» Work task
In the records below, count every line containing "terms". Reply with the number only.

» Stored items
***
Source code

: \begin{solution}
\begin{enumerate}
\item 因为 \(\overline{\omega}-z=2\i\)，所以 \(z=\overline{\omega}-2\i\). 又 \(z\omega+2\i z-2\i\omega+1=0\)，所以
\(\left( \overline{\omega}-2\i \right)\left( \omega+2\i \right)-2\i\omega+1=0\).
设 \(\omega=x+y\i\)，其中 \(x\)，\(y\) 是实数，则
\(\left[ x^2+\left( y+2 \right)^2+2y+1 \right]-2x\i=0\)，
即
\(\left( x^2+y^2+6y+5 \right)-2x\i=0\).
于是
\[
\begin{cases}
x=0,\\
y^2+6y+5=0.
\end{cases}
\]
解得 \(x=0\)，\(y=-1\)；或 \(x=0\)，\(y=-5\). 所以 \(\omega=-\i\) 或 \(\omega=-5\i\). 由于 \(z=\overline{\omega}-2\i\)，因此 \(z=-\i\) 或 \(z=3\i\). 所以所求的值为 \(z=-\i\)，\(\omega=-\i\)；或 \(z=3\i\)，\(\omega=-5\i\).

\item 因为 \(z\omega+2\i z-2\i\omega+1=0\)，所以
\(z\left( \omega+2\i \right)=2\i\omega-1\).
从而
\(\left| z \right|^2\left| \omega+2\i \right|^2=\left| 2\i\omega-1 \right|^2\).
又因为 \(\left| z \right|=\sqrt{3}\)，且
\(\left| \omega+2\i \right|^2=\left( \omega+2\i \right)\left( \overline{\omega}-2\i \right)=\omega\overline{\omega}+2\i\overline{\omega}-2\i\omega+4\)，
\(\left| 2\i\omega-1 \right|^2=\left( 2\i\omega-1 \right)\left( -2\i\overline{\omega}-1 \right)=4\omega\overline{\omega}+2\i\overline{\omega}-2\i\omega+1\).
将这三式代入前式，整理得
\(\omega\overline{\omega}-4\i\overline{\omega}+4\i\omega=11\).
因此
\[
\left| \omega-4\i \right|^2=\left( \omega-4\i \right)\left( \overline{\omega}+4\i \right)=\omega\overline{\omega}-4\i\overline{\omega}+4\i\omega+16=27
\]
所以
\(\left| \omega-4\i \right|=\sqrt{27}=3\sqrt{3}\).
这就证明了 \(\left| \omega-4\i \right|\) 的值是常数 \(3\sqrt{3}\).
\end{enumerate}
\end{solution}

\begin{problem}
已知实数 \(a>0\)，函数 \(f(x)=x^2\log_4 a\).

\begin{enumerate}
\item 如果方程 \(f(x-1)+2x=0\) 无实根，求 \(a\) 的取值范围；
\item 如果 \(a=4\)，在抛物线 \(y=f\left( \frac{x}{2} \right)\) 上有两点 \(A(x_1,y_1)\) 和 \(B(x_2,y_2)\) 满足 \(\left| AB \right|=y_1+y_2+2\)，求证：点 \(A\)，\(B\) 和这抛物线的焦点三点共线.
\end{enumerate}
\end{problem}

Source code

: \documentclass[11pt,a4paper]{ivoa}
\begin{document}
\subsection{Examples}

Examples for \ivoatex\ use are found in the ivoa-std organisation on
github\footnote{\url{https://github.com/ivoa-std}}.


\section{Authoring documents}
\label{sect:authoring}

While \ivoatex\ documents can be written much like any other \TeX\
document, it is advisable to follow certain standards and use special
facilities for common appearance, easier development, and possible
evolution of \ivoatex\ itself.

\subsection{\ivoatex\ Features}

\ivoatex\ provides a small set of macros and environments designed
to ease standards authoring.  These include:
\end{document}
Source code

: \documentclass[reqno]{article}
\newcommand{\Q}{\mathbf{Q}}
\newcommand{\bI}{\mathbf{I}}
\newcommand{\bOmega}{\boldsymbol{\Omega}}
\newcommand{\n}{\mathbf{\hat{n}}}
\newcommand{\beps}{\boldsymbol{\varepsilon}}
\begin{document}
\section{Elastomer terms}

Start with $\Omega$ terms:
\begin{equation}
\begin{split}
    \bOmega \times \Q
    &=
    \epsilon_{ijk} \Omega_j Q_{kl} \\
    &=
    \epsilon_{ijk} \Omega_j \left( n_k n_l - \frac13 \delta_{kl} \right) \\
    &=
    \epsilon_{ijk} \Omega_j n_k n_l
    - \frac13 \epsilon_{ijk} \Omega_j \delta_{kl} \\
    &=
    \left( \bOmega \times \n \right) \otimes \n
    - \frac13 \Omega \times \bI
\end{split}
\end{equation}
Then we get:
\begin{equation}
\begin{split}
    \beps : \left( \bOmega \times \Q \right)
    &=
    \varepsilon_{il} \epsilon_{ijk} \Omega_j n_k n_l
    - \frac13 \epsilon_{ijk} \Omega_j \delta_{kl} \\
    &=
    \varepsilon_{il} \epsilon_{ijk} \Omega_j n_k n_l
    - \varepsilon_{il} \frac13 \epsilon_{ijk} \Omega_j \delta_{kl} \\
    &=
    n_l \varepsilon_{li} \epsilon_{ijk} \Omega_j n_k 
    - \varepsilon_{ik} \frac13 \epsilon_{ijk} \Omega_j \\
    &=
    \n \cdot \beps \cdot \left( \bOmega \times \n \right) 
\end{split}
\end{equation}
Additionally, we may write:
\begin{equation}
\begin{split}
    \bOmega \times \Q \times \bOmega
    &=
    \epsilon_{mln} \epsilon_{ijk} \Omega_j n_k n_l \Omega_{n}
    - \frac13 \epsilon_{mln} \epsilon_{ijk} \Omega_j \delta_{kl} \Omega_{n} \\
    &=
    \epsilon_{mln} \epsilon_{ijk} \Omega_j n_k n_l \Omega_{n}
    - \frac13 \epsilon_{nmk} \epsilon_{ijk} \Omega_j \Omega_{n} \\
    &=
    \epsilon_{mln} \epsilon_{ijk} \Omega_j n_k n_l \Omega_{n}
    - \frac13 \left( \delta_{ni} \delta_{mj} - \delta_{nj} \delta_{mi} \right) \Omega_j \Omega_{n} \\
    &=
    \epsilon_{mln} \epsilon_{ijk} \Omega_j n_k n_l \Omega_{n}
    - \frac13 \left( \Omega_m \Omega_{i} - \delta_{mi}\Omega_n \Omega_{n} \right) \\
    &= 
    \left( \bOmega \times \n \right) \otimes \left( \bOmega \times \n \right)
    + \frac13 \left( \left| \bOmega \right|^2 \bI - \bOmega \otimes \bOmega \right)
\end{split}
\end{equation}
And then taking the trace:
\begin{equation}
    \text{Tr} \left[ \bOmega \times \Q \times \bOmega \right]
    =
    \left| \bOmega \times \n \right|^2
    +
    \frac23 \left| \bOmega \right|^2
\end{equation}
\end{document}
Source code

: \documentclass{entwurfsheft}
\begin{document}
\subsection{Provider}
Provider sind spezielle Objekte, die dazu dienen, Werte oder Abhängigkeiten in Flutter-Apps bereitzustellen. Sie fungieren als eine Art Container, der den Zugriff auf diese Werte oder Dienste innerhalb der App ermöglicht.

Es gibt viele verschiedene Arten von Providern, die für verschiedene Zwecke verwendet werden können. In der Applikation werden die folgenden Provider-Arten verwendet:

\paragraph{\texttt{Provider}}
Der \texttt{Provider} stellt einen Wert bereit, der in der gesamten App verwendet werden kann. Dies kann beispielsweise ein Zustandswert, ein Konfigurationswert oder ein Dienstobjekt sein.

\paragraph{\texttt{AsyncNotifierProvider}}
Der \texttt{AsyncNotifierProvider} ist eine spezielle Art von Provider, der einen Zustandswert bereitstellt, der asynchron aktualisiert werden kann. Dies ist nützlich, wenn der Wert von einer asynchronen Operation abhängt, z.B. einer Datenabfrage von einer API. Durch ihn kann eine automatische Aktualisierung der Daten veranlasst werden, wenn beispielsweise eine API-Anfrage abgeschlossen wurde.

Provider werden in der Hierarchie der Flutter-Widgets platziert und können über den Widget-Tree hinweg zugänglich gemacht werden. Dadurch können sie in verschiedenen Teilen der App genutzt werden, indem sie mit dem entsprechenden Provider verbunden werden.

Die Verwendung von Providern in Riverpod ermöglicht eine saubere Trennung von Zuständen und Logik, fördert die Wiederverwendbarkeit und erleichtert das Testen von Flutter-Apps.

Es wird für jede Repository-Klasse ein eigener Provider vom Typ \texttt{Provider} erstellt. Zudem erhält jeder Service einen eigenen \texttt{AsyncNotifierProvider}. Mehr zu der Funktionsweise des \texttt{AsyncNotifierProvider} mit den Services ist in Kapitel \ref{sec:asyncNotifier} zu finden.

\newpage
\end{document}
***
» Answer box
2